Department of Biostatistics, Epidemiology and Informatics, Perelman School of Medicine, University of Pennsylvania, Philadelphia, Pennsylvania, USA.
Department of Electrical, Computer and Biomedical Engineering, University of Pavia, Pavia, Italy.
Inform Health Soc Care. 2024 Oct;49(3-4):162-176. doi: 10.1080/17538157.2024.2400247. Epub 2024 Sep 24.
The world's population is aging rapidly, leading to increased public health and economic burdens due to age-related cardiovascular and neurodegenerative diseases. Early risk detection is essential for prevention and to improve the quality of life in elderly individuals. Plus, health risks associated with aging are not directly tied to chronological age, but are also influenced by a combination of environmental exposures. Past research has introduced the concept of "Phenotypic Age," which combines age with biomarkers to estimate an individual's health risk.
This study explores which factors contribute most to the gap between chronological and phenotypic ages. We combined ten machine learning regression techniques applied to the NHANES dataset, containing demographic, laboratory and socioeconomic data from 41,474 patients, to identify the most important features. We then used clustering analysis and a mixed-effects model to stratify by sex, ethnicity, and education.

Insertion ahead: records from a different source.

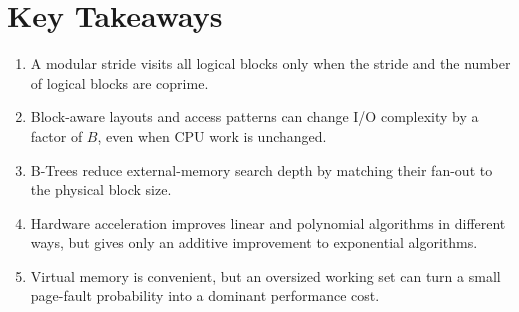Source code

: \section{Key Takeaways}
\label{sec:lecture-two-takeaways}

\begin{enumerate}
  \item A modular stride visits all logical blocks only when the stride and the
    number of logical blocks are coprime.
  \item Block-aware layouts and access patterns can change I/O complexity by a
    factor of $B$, even when CPU work is unchanged.
  \item B-Trees reduce external-memory search depth by matching their fan-out
    to the physical block size.
  \item Hardware acceleration improves linear and polynomial algorithms in
    different ways, but gives only an additive improvement to exponential
    algorithms.
  \item Virtual memory is convenient, but an oversized working set can turn a
    small page-fault probability into a dominant performance cost.
\end{enumerate}
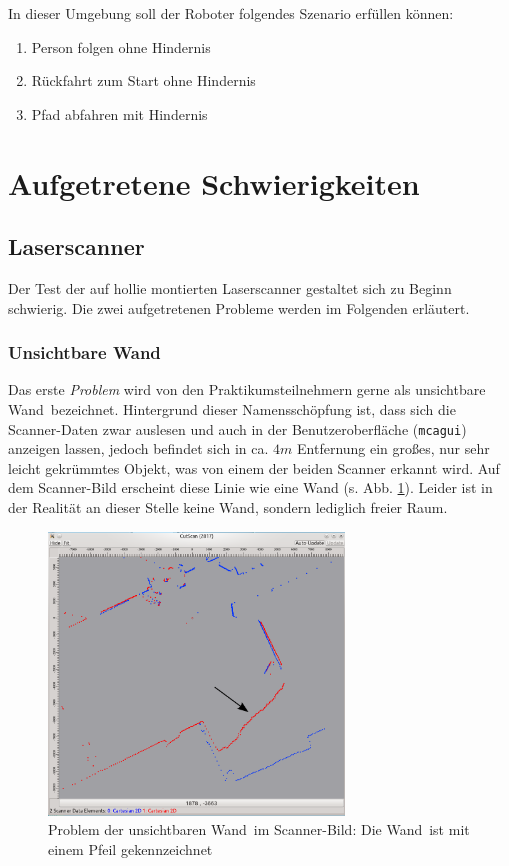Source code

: In dieser Umgebung soll der Roboter folgendes Szenario erfüllen können:
\begin{enumerate}
  \item Person folgen ohne Hindernis
  \item Rückfahrt zum Start ohne Hindernis
  \item Pfad abfahren mit Hindernis
\end{enumerate}



\section{Aufgetretene Schwierigkeiten}

\subsection{Laserscanner}
\label{test_schwierigkeiten_laserscanner_sec}

Der Test der auf \gls{hollie} montierten Laserscanner gestaltet sich zu Beginn schwierig.
Die zwei aufgetretenen Probleme werden im Folgenden erläutert.

\subsubsection{\glqq Unsichtbare Wand\grqq}

Das erste \emph{Problem} wird von den Praktikumsteilnehmern gerne als \glqq unsichtbare Wand\grqq\ bezeichnet.
Hintergrund dieser Namensschöpfung ist, dass sich die Scanner-Daten zwar auslesen und auch in der Benutzeroberfläche (\lstinline{mcagui}) anzeigen lassen, jedoch befindet sich in ca. $4m$ Entfernung ein großes, nur sehr leicht gekrümmtes Objekt, was von einem der beiden Scanner erkannt wird.
Auf dem Scanner-Bild erscheint diese Linie wie eine Wand (s. Abb. \ref{fig:scanner_problem}).
Leider ist in der Realität an dieser Stelle keine Wand, sondern lediglich freier Raum.

\begin{figure}[h]
	\centering
	\includegraphics[width=0.7\textwidth]{graphics/cutscan_fehler}
	\caption[\glqq Unsichtbare Wand\grqq]{Problem der \glqq unsichtbaren Wand\grqq\ im Scanner-Bild: Die \glqq Wand\grqq\ ist mit einem Pfeil gekennzeichnet}
	\label{fig:scanner_problem}
\end{figure}

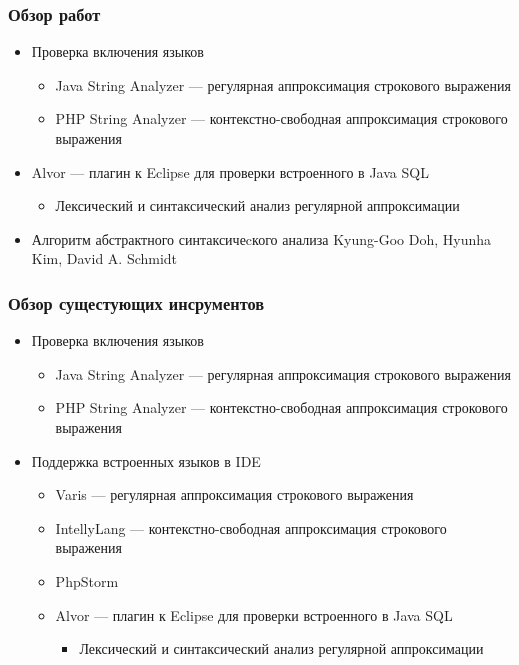 \documentclass{beamer}
\begin{document}
\begin{frame}
    \transwipe[direction=90]
    \frametitle{Обзор работ}
    \begin{itemize}
        \item Проверка включения языков 
        \begin{itemize}
            \item Java String Analyzer --- регулярная аппроксимация строкового выражения
            \item PHP String Analyzer --- контекстно-свободная аппроксимация строкового выражения
        \end{itemize}
        \item Alvor --- плагин к Eclipse для проверки встроенного в Java SQL 
        \begin{itemize}
            \item Лексический и синтаксический анализ регулярной аппроксимации
        \end{itemize}
        \item Алгоритм абстрактного синтаксичеcкого анализа Kyung-Goo Doh, Hyunha Kim, 
              David A. Schmidt
    \end{itemize}
\end{frame}

\begin{frame}
    \transwipe[direction=90]
    \frametitle{Обзор сущестующих инсрументов}
    \begin{itemize}
        \item Проверка включения языков 
        \begin{itemize}
            \item Java String Analyzer --- регулярная аппроксимация строкового выражения
            \item PHP String Analyzer --- контекстно-свободная аппроксимация строкового выражения
        \end{itemize}
        \item Поддержка встроенных языков в IDE
        \begin{itemize}
            \item Varis --- регулярная аппроксимация строкового выражения
            \item IntellyLang --- контекстно-свободная аппроксимация строкового выражения
            \item PhpStorm
            \item Alvor --- плагин к Eclipse для проверки встроенного в Java SQL 
            \begin{itemize}
              \item Лексический и синтаксический анализ регулярной аппроксимации
            \end{itemize}
        \end{itemize}        
    \end{itemize}
\end{frame}
\end{document}
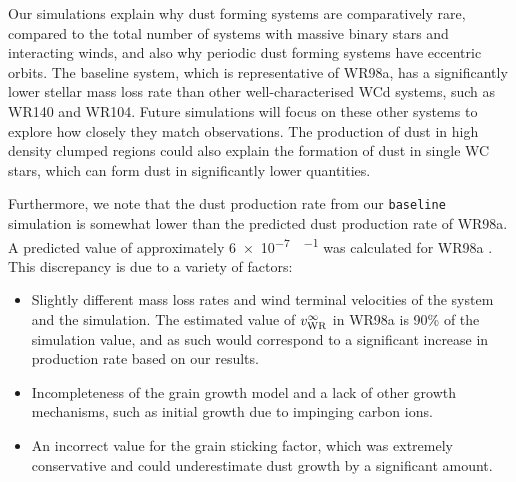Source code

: Our simulations explain why dust forming systems are comparatively rare, compared to the total number of systems with massive binary stars and interacting winds, and also why periodic dust forming systems have eccentric orbits.
The baseline system, which is representative of WR98a, has a significantly lower stellar mass loss rate than other well-characterised WCd systems, such as WR140 and WR104.
Future simulations will focus on these other systems
to explore how closely they match observations.
The production of dust in high density clumped regions could also explain the formation of dust in single WC stars, which can form dust in significantly lower quantities.

Furthermore, we note that the dust production rate from our \texttt{baseline} simulation is somewhat lower than the predicted dust production rate of WR98a.
A predicted value of approximately \SI{6e-7}{\solarmass\per\year} was calculated for WR98a \parencite{lauRevisitingImpactDust2020}.
This discrepancy is due to a variety of factors:

\begin{itemize}
  \item Slightly different mass loss rates and wind terminal velocities of the system and the simulation. The estimated value of $v^\infty_\text{WR}$ in WR98a is 90\% of the simulation value, and as such would correspond to a significant increase in production rate based on our results.
  \item Incompleteness of the grain growth model and a lack of other growth mechanisms, such as initial growth due to impinging carbon ions.
  \item An incorrect value for the grain sticking factor, which was extremely conservative and could underestimate dust growth by a significant amount.
\end{itemize}

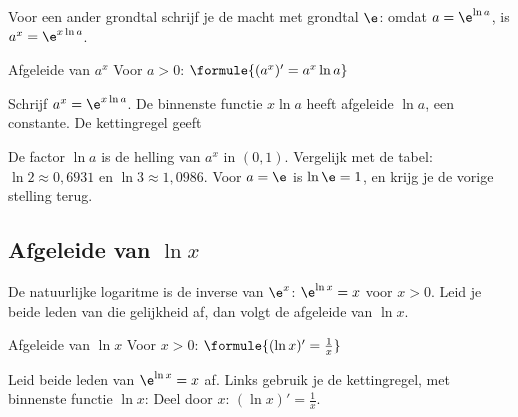 Voor een ander grondtal schrijf je de macht met grondtal $\e$: omdat $a = \e^{\ln a}$, is $a^x = \e^{x \ln a}$.

\begin{theorie}
\begin{stelling}{Afgeleide van \texorpdfstring{$a^x$}{a tot de x}}
Voor $a > 0$: \quad $\formule{(a^x)' = a^x \ln a}$
\end{stelling}
\begin{bewijs}
Schrijf $a^x = \e^{x \ln a}$. De binnenste functie $x \ln a$ heeft afgeleide $\ln a$, een constante. De kettingregel geeft
\end{bewijs}
\end{theorie}

De factor $\ln a$ is de helling van $a^x$ in $(0, 1)$. Vergelijk met de tabel: $\ln 2 \approx 0{,}6931$ en $\ln 3 \approx 1{,}0986$. Voor $a = \e$ is $\ln \e = 1$, en krijg je de vorige stelling terug.


\begin{oefeningen}
\end{oefeningen}

\subsection{Afgeleide van \texorpdfstring{$\ln x$}{ln x}}

De natuurlijke logaritme is de inverse van $\e^x$: $\e^{\ln x} = x$ voor $x > 0$. Leid je beide leden van die gelijkheid af, dan volgt de afgeleide van $\ln x$.

\begin{theorie}
\begin{stelling}{Afgeleide van \texorpdfstring{$\ln x$}{ln x}}
Voor $x > 0$: \quad $\formule{(\ln x)' = \frac{1}{x}}$
\end{stelling}
\begin{bewijs}
Leid beide leden van $\e^{\ln x} = x$ af. Links gebruik je de kettingregel, met binnenste functie $\ln x$:
Deel door $x$: $(\ln x)' = \frac1x$.
\end{bewijs}
\end{theorie}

We identified 28 demographic, biological and environmental factors related to a significant gap between phenotypic and chronological ages. Stratifying for sex, education and ethnicity, we found statistically significant differences in the outcome distributions.
By showing that health risk prevention should consider both biological and sociodemographic factors, we offer a new approach to predict aging rates and potentially improve targeted prevention strategies for age-related conditions.
世界人口老龄化迅速,导致与年龄相关的心血管和神经退行性疾病的公共卫生和经济负担增加。早期风险检测对于预防和提高老年人的生活质量至关重要。此外,与衰老相关的健康风险与实际年龄并非直接相关,还受到环境暴露的综合影响。过去的研究提出了“表型年龄”的概念,它将年龄与生物标志物结合起来,以估计个体的健康风险。
本研究探讨了哪些因素对实际年龄与表型年龄之间的差距影响最大。我们将十种机器学习回归技术应用于 NHANES 数据集,该数据集包含来自 41474 名患者的人口统计学、实验室和社会经济数据,以确定最重要的特征。然后,我们使用聚类分析和混合效应模型按性别、族裔和教育进行分层。
我们确定了 28 个人口统计学、生物学和环境因素与表型年龄和实际年龄之间存在显著差距有关。按性别、教育和族裔分层,我们发现结果分布存在统计学显著差异。
通过表明健康风险预防应同时考虑生物学和社会人口统计学因素,我们提供了一种新的方法来预测衰老速度,并有可能改善针对与年龄相关的疾病的靶向预防策略。